An auburn-haired, light-skinned young woman occupies the central panel of a triptych. Barefoot and clad in a sleeveless white dress, she reclines on a bed of autumn leaves in a rocky, moonlit landscape. The mist at her feet obscures mice. Fairy folk frolic in the left panel.
Elizabeth Adela Armstrong Forbes, Will-O’-the-Wisp, ca. 1900; Oil on canvas, 27 x 44 in.; National Museum of Women in the Arts, Gift of Wallace and Wilhelmina Holladay; Photo by Lee Stalsworth

Forbes struggled to balance her art career against societal rules and ideas of propriety. In 1899, Forbes and her husband opened the Newlyn Art School in England. Despite her professional accomplishments and her status as cofounder of the school, she faced the perception that women should not work outside of the home. Still, she won prestigious awards including medals for painting at the 1891 Paris International Exhibition and at the 1893 World’s Columbian Exposition in Chicago. Achieving great success, Forbes—fondly called “the Queen of Newlyn”—exhibited and sold more work than most of her male contemporaries at the artist colony.

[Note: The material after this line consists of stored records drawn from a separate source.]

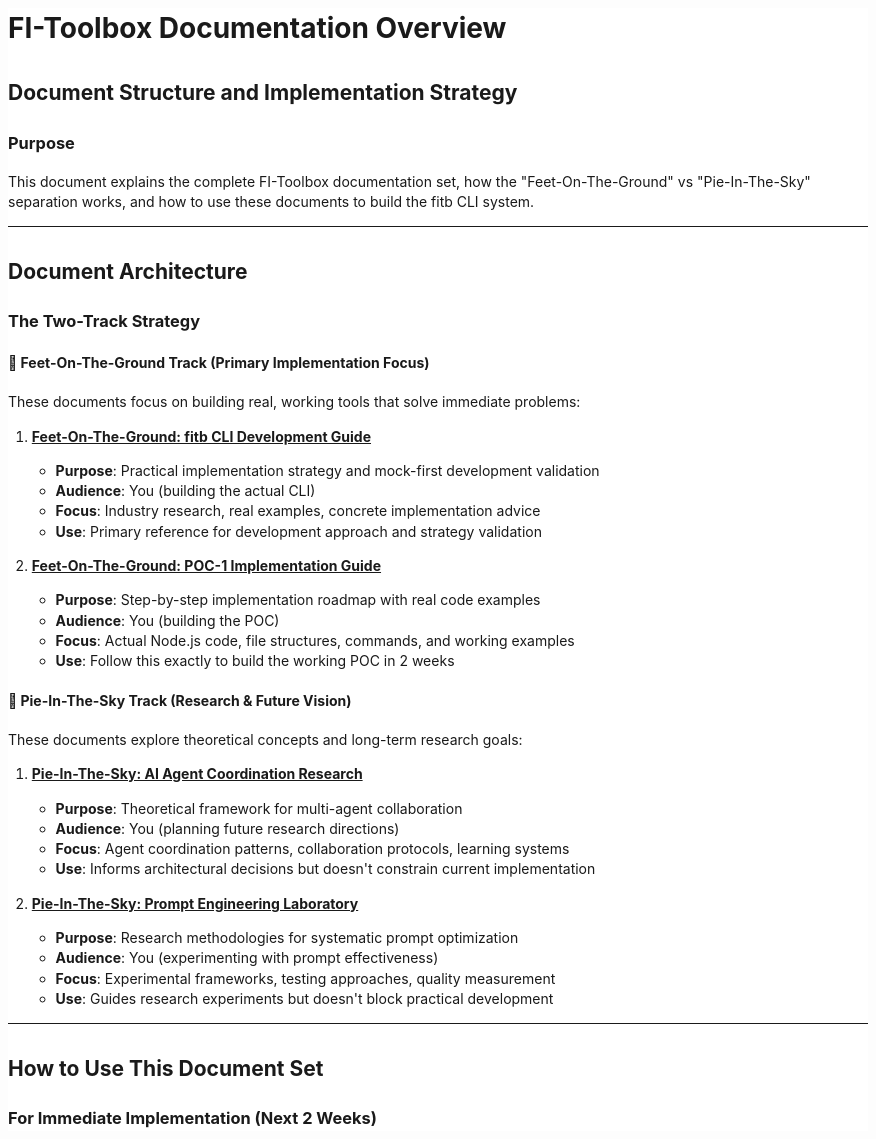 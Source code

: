 # FI-Toolbox Documentation Overview
## Document Structure and Implementation Strategy

### **Purpose**
This document explains the complete FI-Toolbox documentation set, how the "Feet-On-The-Ground" vs "Pie-In-The-Sky" separation works, and how to use these documents to build the fitb CLI system.

---

## **Document Architecture**

### **The Two-Track Strategy**

#### **🔧 Feet-On-The-Ground Track** (Primary Implementation Focus)
These documents focus on building real, working tools that solve immediate problems:

1. **[Feet-On-The-Ground: fitb CLI Development Guide](download-link-1)**
   - **Purpose**: Practical implementation strategy and mock-first development validation
   - **Audience**: You (building the actual CLI)
   - **Focus**: Industry research, real examples, concrete implementation advice
   - **Use**: Primary reference for development approach and strategy validation

2. **[Feet-On-The-Ground: POC-1 Implementation Guide](download-link-4)**
   - **Purpose**: Step-by-step implementation roadmap with real code examples
   - **Audience**: You (building the POC)
   - **Focus**: Actual Node.js code, file structures, commands, and working examples
   - **Use**: Follow this exactly to build the working POC in 2 weeks

#### **🚀 Pie-In-The-Sky Track** (Research & Future Vision)
These documents explore theoretical concepts and long-term research goals:

1. **[Pie-In-The-Sky: AI Agent Coordination Research](download-link-2)**
   - **Purpose**: Theoretical framework for multi-agent collaboration
   - **Audience**: You (planning future research directions)
   - **Focus**: Agent coordination patterns, collaboration protocols, learning systems
   - **Use**: Informs architectural decisions but doesn't constrain current implementation

2. **[Pie-In-The-Sky: Prompt Engineering Laboratory](download-link-3)**
   - **Purpose**: Research methodologies for systematic prompt optimization
   - **Audience**: You (experimenting with prompt effectiveness)
   - **Focus**: Experimental frameworks, testing approaches, quality measurement
   - **Use**: Guides research experiments but doesn't block practical development

---

## **How to Use This Document Set**

### **For Immediate Implementation (Next 2 Weeks)**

Forbes is best recognized for her images of children and nature. Will-o’-the-Wisp exemplifies her style and displays the tenets of the Newlyn Art School in its meticulous portrayal of natural detail. However, the work’s mythical subject and elaborate hand-wrought oak frame are characteristic of late Pre-Raphaelite works.

Forbes drew inspiration from William Allingham’s poem The Faeries. The painting’s frame contains a line from the poem among intertwined tree branches: “Wee folk, good folk,/Trooping all together;/Green jacket, red cap,/And white owl’s feather!” In Allingham’s narrative, a young Irish girl named Bridget is kidnapped by the “wee folk,” or “fairies.” After seven years of captivity in the mountains, Bridget returns home and finds all her friends have left. She returns to the fairies, who find her dead the next morning from sorrow. Thinking she is asleep, the wee folk take her “Deep within the lake/On a bed of flag-leaves/Watching till she wake.”

Forbes’s painting sets the legend within an autumnal forest at night. The triptych’s left panel shows small figures dressed like the fairies in the poem. The woman in the central panel—presumably Bridget—has collapsed, looking weary. A group of mice scurry across the ground and an ethereal fog weaves among the trees. The fog may represent the King of the wee folk, which the poem describes a sitting on a hilltop with a bridge of white mist. Together with skeletal trees and jagged rocks, the mist gives Forbes’s painting an otherworldly sense.

A “wisp” is another word for a torch. Sharing a legend similar to Jack-o’-lanterns, wisps have come to symbolize doomed spirits. The Will-o’-the-wisp is often described as a phosphorescent light, or “spook-light” hovering at night. It also serves as a metaphor for a person, object, or hope that is impossible to reach, or for something sinister. Viewers may wonder what the figure in Forbes’s work is looking toward outside of the painting’s frame. Maybe it’s her own will-o’-the-wisp, just out of reach, leading her farther and farther off the path.